Raporun amacına ve içeriğine yönelik ayrıntılar veren Mansouran şunları dile getirdi: “Amacımız Ekim 2019’da Serekaniye’yi hedef alan saldırılar sırasında Türk devleti ve desteklediği çetelerin bölgedeki sivillere ve savaşçılara yönelik işlediği suçları, hak ihlallerini ve yasaklı silahların kullanıldığını belgelemekti. Bu silahların kullanılması uluslararası anlaşmaların ihlali olmakla birlikte Güvenlik Konseyi’nin sivillere karşı bu silahların kullanılmasına ilişkin anlaşmalarının da ihlalidir. Kanıtlar, videolar, fotoğraflar, belgeler ve diğer deliller, Türkiye’nin Serekaniye ve Girê Spi bölgelerindeki kasaba ve köylerde bu yasak silahları kullandığını gösteriyor. Rapor Türkiye saldırılarında öldürülen ve yaralanan yurttaşların isimleri ve yaralanma şekillerini de içermektedir. Bunların yanı sıra 2019 yılında dünya çapında belgelenen ve gösterilen The Times of London dahil, uluslararası medya haberleri de rapor içeriğinde yer almaktadır.”

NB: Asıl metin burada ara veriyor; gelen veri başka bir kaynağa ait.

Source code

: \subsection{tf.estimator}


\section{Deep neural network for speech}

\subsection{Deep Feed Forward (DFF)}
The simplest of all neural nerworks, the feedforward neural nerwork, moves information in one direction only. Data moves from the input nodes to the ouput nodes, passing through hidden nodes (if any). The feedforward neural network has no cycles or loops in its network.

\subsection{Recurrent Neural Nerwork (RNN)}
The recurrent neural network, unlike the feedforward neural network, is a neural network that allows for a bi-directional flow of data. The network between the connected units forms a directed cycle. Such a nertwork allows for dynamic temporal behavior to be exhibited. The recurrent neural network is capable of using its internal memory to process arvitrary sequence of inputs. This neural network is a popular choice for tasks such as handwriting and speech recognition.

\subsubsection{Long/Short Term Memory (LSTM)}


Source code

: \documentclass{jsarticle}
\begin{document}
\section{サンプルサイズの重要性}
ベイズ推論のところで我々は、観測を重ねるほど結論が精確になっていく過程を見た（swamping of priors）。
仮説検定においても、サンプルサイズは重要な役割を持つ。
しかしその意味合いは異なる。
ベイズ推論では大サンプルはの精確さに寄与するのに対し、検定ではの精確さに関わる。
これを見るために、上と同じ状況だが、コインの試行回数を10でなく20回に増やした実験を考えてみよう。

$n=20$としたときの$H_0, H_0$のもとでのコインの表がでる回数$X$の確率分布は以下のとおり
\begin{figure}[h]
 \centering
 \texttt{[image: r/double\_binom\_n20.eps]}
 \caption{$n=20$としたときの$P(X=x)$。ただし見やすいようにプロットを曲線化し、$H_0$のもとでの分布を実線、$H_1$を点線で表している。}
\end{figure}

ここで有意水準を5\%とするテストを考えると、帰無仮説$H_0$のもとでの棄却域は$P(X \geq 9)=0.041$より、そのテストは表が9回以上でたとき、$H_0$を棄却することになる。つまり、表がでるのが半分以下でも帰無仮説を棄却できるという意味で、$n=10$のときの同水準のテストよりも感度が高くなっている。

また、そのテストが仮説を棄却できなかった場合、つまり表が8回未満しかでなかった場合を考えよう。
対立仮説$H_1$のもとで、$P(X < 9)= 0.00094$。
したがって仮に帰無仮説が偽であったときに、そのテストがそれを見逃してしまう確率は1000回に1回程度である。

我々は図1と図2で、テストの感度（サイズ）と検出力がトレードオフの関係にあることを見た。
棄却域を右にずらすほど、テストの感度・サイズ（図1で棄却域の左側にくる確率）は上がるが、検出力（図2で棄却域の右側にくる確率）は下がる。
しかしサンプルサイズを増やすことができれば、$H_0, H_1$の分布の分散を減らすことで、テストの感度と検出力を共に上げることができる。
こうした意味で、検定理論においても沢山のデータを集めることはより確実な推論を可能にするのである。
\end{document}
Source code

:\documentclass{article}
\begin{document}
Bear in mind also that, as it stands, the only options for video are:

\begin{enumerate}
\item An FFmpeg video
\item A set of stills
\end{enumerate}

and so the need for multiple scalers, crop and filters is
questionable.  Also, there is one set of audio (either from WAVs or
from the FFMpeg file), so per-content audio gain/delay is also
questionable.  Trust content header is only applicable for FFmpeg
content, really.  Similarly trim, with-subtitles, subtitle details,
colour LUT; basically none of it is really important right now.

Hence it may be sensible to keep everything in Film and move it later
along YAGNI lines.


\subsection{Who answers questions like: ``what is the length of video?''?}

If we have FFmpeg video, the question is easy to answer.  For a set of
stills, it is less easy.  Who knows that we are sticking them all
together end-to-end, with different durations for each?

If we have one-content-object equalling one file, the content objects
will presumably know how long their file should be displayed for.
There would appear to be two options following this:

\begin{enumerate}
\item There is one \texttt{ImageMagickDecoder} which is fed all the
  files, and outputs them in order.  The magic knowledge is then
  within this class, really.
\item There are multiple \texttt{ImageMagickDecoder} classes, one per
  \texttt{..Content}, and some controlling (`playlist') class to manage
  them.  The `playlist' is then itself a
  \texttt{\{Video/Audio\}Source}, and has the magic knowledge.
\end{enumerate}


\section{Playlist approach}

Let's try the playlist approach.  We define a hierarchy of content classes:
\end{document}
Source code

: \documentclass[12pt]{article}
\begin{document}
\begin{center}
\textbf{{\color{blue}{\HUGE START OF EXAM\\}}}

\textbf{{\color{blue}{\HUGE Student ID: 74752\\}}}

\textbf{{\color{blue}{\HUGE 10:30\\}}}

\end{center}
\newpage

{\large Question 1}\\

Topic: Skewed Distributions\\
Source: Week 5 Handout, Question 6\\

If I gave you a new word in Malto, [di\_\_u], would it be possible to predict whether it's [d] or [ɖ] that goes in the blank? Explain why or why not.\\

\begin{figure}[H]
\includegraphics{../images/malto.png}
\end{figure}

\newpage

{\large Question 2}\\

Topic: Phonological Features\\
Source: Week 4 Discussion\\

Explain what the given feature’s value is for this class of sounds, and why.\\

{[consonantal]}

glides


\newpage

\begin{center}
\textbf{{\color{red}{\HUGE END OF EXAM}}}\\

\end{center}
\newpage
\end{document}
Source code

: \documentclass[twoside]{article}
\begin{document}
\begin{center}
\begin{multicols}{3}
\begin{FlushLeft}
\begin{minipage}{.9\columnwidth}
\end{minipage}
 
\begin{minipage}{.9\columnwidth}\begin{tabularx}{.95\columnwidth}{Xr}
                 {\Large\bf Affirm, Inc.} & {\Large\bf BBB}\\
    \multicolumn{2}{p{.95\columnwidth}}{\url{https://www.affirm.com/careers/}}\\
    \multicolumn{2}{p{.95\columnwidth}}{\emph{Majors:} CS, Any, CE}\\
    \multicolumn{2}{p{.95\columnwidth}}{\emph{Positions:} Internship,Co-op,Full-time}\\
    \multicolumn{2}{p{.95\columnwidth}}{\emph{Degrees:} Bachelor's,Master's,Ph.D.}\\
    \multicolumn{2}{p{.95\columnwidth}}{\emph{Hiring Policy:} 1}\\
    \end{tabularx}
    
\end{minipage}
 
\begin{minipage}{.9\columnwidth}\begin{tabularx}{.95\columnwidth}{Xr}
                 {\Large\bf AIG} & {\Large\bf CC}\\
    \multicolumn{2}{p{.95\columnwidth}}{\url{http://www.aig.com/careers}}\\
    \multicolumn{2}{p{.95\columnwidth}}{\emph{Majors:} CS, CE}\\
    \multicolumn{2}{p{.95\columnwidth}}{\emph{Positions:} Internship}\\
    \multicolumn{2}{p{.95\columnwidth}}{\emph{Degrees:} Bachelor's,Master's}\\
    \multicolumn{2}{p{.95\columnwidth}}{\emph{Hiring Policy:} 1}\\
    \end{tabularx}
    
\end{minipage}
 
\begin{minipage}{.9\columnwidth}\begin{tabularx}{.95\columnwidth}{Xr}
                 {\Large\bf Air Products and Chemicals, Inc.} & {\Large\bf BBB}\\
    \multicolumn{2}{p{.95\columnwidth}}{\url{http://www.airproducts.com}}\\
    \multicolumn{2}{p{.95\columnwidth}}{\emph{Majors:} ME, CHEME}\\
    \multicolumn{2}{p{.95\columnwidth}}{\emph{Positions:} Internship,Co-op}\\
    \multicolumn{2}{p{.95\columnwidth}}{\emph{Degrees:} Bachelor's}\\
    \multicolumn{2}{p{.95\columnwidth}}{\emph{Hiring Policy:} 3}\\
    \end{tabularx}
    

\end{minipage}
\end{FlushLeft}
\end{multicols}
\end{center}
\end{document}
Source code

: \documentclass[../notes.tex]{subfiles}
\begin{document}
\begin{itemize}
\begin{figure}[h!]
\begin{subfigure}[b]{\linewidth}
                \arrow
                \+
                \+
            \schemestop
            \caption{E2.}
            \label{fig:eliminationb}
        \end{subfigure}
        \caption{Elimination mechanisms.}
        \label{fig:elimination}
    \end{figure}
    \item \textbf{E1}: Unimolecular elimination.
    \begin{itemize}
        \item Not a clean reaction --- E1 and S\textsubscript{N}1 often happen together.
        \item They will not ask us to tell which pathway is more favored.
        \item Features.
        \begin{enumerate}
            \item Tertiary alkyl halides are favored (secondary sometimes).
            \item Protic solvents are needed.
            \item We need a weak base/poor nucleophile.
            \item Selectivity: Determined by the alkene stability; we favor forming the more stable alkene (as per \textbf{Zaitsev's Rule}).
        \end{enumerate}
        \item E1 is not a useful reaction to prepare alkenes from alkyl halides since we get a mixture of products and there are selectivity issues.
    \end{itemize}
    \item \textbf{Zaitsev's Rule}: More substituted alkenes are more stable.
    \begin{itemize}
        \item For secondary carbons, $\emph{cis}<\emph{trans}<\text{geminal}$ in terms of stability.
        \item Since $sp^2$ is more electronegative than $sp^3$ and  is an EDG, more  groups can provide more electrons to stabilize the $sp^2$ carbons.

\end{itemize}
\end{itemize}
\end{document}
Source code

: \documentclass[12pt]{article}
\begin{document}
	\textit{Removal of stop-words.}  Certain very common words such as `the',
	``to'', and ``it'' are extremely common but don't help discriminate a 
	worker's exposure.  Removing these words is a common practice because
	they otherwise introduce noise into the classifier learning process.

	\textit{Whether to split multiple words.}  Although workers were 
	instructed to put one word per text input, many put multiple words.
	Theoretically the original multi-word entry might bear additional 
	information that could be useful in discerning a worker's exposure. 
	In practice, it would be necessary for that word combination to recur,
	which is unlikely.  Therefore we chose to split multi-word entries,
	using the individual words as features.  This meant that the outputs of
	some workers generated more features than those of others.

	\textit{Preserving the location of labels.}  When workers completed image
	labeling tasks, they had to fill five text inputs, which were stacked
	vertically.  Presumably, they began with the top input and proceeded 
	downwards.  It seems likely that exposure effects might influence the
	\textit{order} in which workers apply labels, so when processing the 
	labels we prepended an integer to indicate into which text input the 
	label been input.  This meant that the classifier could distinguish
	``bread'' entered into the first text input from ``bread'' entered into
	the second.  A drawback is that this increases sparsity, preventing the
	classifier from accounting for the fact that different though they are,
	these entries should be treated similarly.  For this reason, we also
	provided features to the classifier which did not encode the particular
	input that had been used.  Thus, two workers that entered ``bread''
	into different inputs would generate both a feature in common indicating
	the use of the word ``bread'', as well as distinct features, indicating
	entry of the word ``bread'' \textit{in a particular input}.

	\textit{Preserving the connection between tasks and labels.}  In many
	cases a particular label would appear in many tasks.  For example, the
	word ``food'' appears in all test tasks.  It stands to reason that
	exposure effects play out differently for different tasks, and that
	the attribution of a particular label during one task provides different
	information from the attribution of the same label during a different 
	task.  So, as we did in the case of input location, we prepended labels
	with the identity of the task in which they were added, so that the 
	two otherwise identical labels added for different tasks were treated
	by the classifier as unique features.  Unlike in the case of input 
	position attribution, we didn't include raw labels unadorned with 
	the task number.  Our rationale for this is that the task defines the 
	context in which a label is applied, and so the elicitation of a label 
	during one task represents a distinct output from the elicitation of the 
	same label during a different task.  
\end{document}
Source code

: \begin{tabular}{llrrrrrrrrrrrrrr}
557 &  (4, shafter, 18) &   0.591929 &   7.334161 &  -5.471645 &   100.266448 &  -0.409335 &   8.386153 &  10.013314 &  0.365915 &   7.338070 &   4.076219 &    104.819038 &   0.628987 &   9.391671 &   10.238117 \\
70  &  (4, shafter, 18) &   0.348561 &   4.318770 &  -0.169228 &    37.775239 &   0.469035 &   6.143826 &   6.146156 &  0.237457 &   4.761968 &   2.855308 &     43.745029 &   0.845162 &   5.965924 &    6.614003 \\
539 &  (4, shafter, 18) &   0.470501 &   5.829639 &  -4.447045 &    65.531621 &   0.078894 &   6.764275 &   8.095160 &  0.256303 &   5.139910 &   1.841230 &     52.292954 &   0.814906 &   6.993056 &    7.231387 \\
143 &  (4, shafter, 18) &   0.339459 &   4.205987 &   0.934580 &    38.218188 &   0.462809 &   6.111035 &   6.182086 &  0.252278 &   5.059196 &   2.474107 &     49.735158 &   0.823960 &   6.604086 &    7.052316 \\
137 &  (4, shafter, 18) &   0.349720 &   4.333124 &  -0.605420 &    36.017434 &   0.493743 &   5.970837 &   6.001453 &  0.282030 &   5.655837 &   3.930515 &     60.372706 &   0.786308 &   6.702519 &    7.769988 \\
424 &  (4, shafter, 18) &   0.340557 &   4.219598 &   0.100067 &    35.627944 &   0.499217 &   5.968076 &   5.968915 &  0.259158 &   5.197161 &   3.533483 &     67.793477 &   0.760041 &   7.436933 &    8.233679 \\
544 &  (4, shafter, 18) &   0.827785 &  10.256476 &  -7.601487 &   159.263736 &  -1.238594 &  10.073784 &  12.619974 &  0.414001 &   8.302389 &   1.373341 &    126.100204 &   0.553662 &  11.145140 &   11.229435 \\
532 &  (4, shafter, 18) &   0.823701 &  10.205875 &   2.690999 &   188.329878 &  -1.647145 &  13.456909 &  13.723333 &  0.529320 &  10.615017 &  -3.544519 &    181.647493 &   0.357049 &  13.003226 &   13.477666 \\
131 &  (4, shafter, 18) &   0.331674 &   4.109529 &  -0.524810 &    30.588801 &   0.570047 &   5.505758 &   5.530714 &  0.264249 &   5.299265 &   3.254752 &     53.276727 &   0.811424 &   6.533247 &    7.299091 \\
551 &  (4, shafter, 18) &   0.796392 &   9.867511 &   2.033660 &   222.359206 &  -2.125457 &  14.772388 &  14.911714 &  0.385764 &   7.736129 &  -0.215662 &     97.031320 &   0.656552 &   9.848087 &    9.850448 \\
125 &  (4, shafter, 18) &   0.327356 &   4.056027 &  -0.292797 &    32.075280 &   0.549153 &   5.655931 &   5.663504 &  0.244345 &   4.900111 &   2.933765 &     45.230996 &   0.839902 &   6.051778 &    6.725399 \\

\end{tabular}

Türkiye Kimyasal üretebiliyor
Türkiye’nin 90’lı yıllardan beridir zehirli gazlar ve yasaklı bombaları gerekli gördüğü her yerde ve anda kullandığını ifade eden Mansouran, “Sivillerin yaşadığı bir kentin fosfor bombalarıyla bombalanması, Roma Sözleşmesi’ne göre savaş suçu ve insanlık suçudur. Türkiye bu gazı 2019’da Serekaniye ve Gri Spi kentlerinde ve kırsalında kullandı. Sivil hedeflere karşı yangın çıkarıcı silahların konuşlandırılması Cenevre ve Kimyasal Silahlar Sözleşmeleri ile yasaklanmıştır. Uluslararası hukuka göre, yakıcı bir silahtır ve OPCW’ya göre de yasaktır. Edinilen bilgiye göre Türkiye hükümeti beyaz fosfor bombaları, diğer yasaklı bomba ve zehirli gazları yapacak teknolojiye sahip. Tabii ki NATO üyesi bir ülke olarak diğer üye ülkelerin pazarını ve lojistik desteğini de kullanıyor” diye belirtti.
OPCW bizimle görüşmeden kaçındı
Yakıcı bir madde olan fosforun sivillere karşı kullanılması durumunda kimyasal silah olarak kabul edildiğini ve bunun OPCW için de böyle olduğunun altını çizen Mansouran, “Elinde teyit edilmiş ve doğrulanmış belgeler olan bir sağlık ekibi olarak bizler, Ocak 2020’de OPCW’ya inceleme başvurusunda bulunduk. İlk etapta görüşme talebimizi kabul ettiler ancak sonrasında bizimle görüşmediler. Böyle bir suçun karşısında sessiz kalmak, hakikati reddetmek ve suçlulara yardım etmektir” diye ifade etti.
Direnmek meşrudur
Bütün bu sessizliğin, BM, OPCW ve üye devletlerin adım atmamasının sonucu olduğunu vurgulayan Mansouran, Kürt sorununun saldırılarla çözülemeyeceğini de ifade ederek, “Kürtler DAİŞ’e karşı savaşıp, onu yenerek, batıyı ve dünyayı insanlar için daha güvenli bir hale getirdiler. Ortadoğu, Avrupa ve ABD halkları yaşamlarını DAİŞ ile savaşta feda etmiş bu halka borçludur. Bu direniş karşısında soykırım çözüm değildir” diye ifade ederek özellikle dünya halklarının buna karşı durması gerektiğini belirtti.